#### What is required:
Report, in full, each line of the material below in which the string "emph" occurs.

═══

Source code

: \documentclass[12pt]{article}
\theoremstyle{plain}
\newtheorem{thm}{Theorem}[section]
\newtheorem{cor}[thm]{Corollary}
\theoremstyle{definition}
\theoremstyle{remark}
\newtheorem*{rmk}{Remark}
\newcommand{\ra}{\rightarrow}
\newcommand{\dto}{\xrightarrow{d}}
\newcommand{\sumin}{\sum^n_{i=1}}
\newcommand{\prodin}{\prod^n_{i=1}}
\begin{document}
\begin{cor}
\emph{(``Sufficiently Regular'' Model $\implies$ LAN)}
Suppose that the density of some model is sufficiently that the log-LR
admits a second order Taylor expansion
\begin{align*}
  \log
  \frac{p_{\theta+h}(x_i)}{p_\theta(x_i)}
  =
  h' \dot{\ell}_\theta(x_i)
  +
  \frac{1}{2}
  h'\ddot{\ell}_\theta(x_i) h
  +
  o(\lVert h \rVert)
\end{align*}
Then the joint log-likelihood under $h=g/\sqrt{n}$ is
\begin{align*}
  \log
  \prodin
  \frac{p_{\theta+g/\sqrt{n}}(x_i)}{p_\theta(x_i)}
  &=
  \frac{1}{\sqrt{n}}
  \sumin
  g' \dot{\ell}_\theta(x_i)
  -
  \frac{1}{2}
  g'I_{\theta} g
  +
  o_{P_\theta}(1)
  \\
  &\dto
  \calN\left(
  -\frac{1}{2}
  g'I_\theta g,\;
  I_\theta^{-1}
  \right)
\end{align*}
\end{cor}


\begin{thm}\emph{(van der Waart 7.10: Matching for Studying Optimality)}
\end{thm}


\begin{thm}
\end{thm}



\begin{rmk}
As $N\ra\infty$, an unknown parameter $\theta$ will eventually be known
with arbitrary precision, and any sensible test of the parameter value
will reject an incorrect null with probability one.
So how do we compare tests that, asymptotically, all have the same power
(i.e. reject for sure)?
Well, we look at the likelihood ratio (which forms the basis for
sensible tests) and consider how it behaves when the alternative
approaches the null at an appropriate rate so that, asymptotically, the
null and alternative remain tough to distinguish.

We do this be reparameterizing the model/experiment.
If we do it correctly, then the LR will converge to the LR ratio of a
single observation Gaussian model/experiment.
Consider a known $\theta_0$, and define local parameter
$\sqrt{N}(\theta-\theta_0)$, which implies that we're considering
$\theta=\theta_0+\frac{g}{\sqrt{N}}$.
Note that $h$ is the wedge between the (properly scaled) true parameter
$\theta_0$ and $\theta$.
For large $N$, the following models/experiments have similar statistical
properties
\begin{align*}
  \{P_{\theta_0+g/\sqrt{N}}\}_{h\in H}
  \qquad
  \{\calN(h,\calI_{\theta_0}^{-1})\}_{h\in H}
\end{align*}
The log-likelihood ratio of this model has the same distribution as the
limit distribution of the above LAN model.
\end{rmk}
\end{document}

═══

#### Your response:
\emph{(``Sufficiently Regular'' Model $\implies$ LAN)}
\begin{thm}\emph{(van der Waart 7.10: Matching for Studying Optimality)}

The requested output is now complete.